Anesthesia and Skin Tears: A Serious But Preventable Injury

Skin tears and shear injuries are common. Despite this, providers often overlook risks of skin tears during anesthesia and surgery — especially in immobile patients with fragile skin. There are 5 major types of skin injuries: punctures, cuts, abrasions, pressure injuries, and skin tears. Anesthesia providers tend to be less familiar with skin tears. Prevention depends on awareness, gentle handling, and coordinated care from all involved disciplines.

Case#1

A 75-year-old woman with morbid obesity (BMI 40) and severe sleep apnea required urgent upper GI endoscopy for bleeding. We close general anesthesia in order to avoid risks of conscious sedation. We were working in our tiny, “closet sized” GI lab and there were only 3 of us. During positioning, we inadvertently dragged the patient’s arm under her body, causing a 6-inch long skin tear. Aghast, but anxious to complete the urgent procedure, we realigned the flap edges into their original position without stretching then quickly dressed the wound. We obtained surgical and wound care consults post-procedure; the injury healed well with minimal scarring.

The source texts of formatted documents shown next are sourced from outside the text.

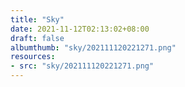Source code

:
 ```yaml
---
title: "Sky"
date: 2021-11-12T02:13:02+08:00
draft: false
albumthumb: "sky/202111120221271.png"
resources:
- src: "sky/202111120221271.png"
---
```


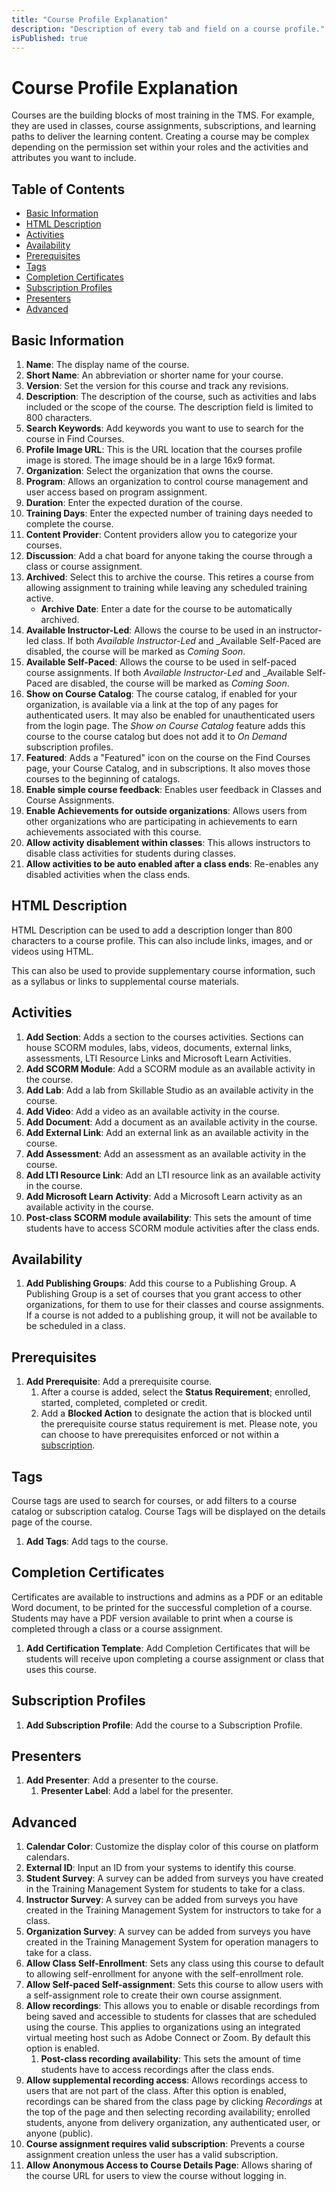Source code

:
 ```yaml
---
title: "Course Profile Explanation"
description: "Description of every tab and field on a course profile."
isPublished: true
---
```


# Course Profile Explanation 

Courses are the building blocks of most training in the TMS. For example, they are used in classes, course assignments, subscriptions, and learning paths to deliver the learning content. Creating a course may be complex depending on the permission set within your roles and the activities and attributes you want to include. 

## Table of Contents

- [Basic Information](#basic-information)
- [HTML Description](#html-description)
- [Activities](#activities)
- [Availability](#availability)
- [Prerequisites](#prerequisites)
- [Tags](#tags)
- [Completion Certificates](#completion-certificates)
- [Subscription Profiles](#subscription-profiles)
- [Presenters](#presenters)
- [Advanced](#advanced)

## Basic Information 

1. **Name**: The display name of the course. 
1. **Short Name**: An abbreviation or shorter name for your course. 
1. **Version**: Set the version for this course and track any revisions. 
1. **Description**: The description of the course, such as activities and labs included or the scope of the course. The description field is limited to 800 characters.
1. **Search Keywords**: Add keywords you want to use to search for the course in Find Courses. 
1. **Profile Image URL**: This is the URL location that the courses profile image is stored. The image should be in a large 16x9 format. 
1. **Organization**: Select the organization that owns the course. 
1. **Program**: Allows an organization to control course management and user access based on program assignment.
1. **Duration**: Enter the expected duration of the course.
1. **Training Days**: Enter the expected number of training days needed to complete the course. 
1. **Content Provider**: Content providers allow you to categorize your courses. 
1. **Discussion**: Add a chat board for anyone taking the course through a class or course assignment.
1. **Archived**: Select this to archive the course. This retires a course from allowing assignment to training while leaving any scheduled training active.
    - **Archive Date**: Enter a date for the course to be 
    automatically archived. 
1. **Available Instructor-Led**: Allows the course to be used in an instructor-led class. If both _Available Instructor-Led_ and _Available Self-Paced are disabled, the course will be marked as _Coming Soon_. 
1. **Available Self-Paced**: Allows the course to be used in self-paced course assignments. If both _Available Instructor-Led_ and _Available Self-Paced are disabled, the course will be marked as _Coming Soon_. 
1. **Show on Course Catalog**: The course catalog, if enabled for your organization, is available via a link at the top of any pages for authenticated users. It may also be enabled for unauthenticated users from the login page. The _Show on Course Catalog_ feature adds this course to the course catalog but does not add it to _On Demand_ subscription profiles. 
1. **Featured**: Adds a "Featured" icon on the course on the Find Courses page, your Course Catalog, and in subscriptions. It also moves those courses to the beginning of catalogs. 
1. **Enable simple course feedback**: Enables user feedback in Classes and Course Assignments.
1. **Enable Achievements for outside organizations**: Allows users from other organizations who are participating in achievements to earn achievements associated with this course.
1. **Allow activity disablement within classes**: This allows instructors to disable class activities for students during classes. 
1. **Allow activities to be auto enabled after a class ends**: Re-enables any disabled activities when the class ends.

## HTML Description 

HTML Description can be used to add a description longer than 800 characters to a course profile. This can also include links, images, and or videos using HTML.

This can also be used to provide supplementary course information, such as a syllabus or links to supplemental course materials.

## Activities

1. **Add Section**: Adds a section to the courses activities. Sections can house SCORM modules, labs, videos, documents, external links, assessments, LTI Resource Links and Microsoft Learn Activities. 
1. **Add SCORM Module**: Add a SCORM module as an available activity in the course. 
1. **Add Lab**: Add a lab from Skillable Studio as an available activity in the course. 
1. **Add Video**: Add a video as an available activity in the course.
1. **Add Document**: Add a document as an available activity in the course.
1. **Add External Link**: Add an external link as an available activity in the course.
1. **Add Assessment**: Add an assessment as an available activity in the course.
1. **Add LTI Resource Link**: Add an LTI resource link as an available activity in the course.
1. **Add Microsoft Learn Activity**: Add a Microsoft Learn activity as an available activity in the course.
1. **Post-class SCORM module availability**: This sets the amount of time students have to access SCORM module activities after the class ends.

## Availability

1. **Add Publishing Groups**: Add this course to a Publishing Group. A Publishing Group is a set of courses that you grant access to other organizations, for them to use for their classes and course assignments. If a course is not added to a publishing group, it will not be available to be scheduled in a class. 

## Prerequisites 

1. **Add Prerequisite**: Add a prerequisite course. 
    1. After a course is added, select the **Status Requirement**; enrolled, started, completed, completed or credit. 
    1. Add a **Blocked Action** to designate the action that is blocked until the prerequisite course status requirement is met. 
Please note, you can choose to have prerequisites enforced or not within a [subscription](/tms/tms-administrators/self-paced-learning-and-subscriptions/subscription-create-subscription.md). 

## Tags

Course tags are used to search for courses, or add filters to a course catalog or subscription catalog. Course Tags will be displayed on the details page of the course. 

1. **Add Tags**: Add tags to the course. 

## Completion Certificates

Certificates are available to instructions and admins as a PDF or an editable Word document, to be printed for the successful completion of a course. Students may have a PDF version available to print when a course is completed through a class or a course assignment. 

1. **Add Certification Template**: Add Completion Certificates that will be students will receive upon completing a course assignment or class that uses this course. 

## Subscription Profiles

1. **Add Subscription Profile**: Add the course to a Subscription Profile. 

## Presenters

1. **Add Presenter**: Add a presenter to the course.    
    1. **Presenter Label**: Add a label for the presenter. 

## Advanced

1. **Calendar Color**: Customize the display color of this course on platform calendars.
1. **External ID**: Input an ID from your systems to identify this course. 
1. **Student Survey**: A survey can be added from surveys you have created in the Training Management System for students to take for a class. 
1. **Instructor Survey**: A survey can be added from surveys you have created in the Training Management System for instructors to take for a class. 
1. **Organization Survey**: A survey can be added from surveys you have created in the Training Management System for operation managers to take for a class. 
1. **Allow Class Self-Enrollment**: Sets any class using this course to default to allowing self-enrollment for anyone with the self-enrollment role. 
1. **Allow Self-paced Self-assignment**: Sets this course to allow users with a self-assignment role to create their own course assignment. 
1. **Allow recordings**: This allows you to enable or disable recordings from being saved and accessible to students for classes that are scheduled using the course. This applies to organizations using an integrated virtual meeting host such as Adobe Connect or Zoom. By default this option is enabled.
    1. **Post-class recording availability**: This sets the amount of time students have to access recordings after the class ends.
1. **Allow supplemental recording access**: Allows recordings access to users that are not part of the class. After this option is enabled, recordings can be shared from the class page by clicking _Recordings_ at the top of the page and then selecting recording availability; enrolled students, anyone from delivery organization, any authenticated user, or anyone (public).
1. **Course assignment requires valid subscription**: Prevents a course assignment creation unless the user has a valid subscription. 
1. **Allow Anonymous Access to Course Details Page**: Allows sharing of the course URL for users to view the course without logging in.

With better planning and assistance, we could have prevented the injury.

Case #2

An 80-year-old frail woman underwent laparoscopic cholecystectomy. Following extubation, we transferred her onto the gurney, without recognizing that her right arm remained tucked under the sheets. Friction caused a large skin tear. Fortunately, the flap remained attached. We repositioned the skin flap and protected the wound with a moisture-retentive dressing. We ordered a wound care consult. The flap appeared somewhat pale and dusky on the edge when we repositioned it in place. Some tissue loss occurred, requiring prolonged wound care. Scarring remained.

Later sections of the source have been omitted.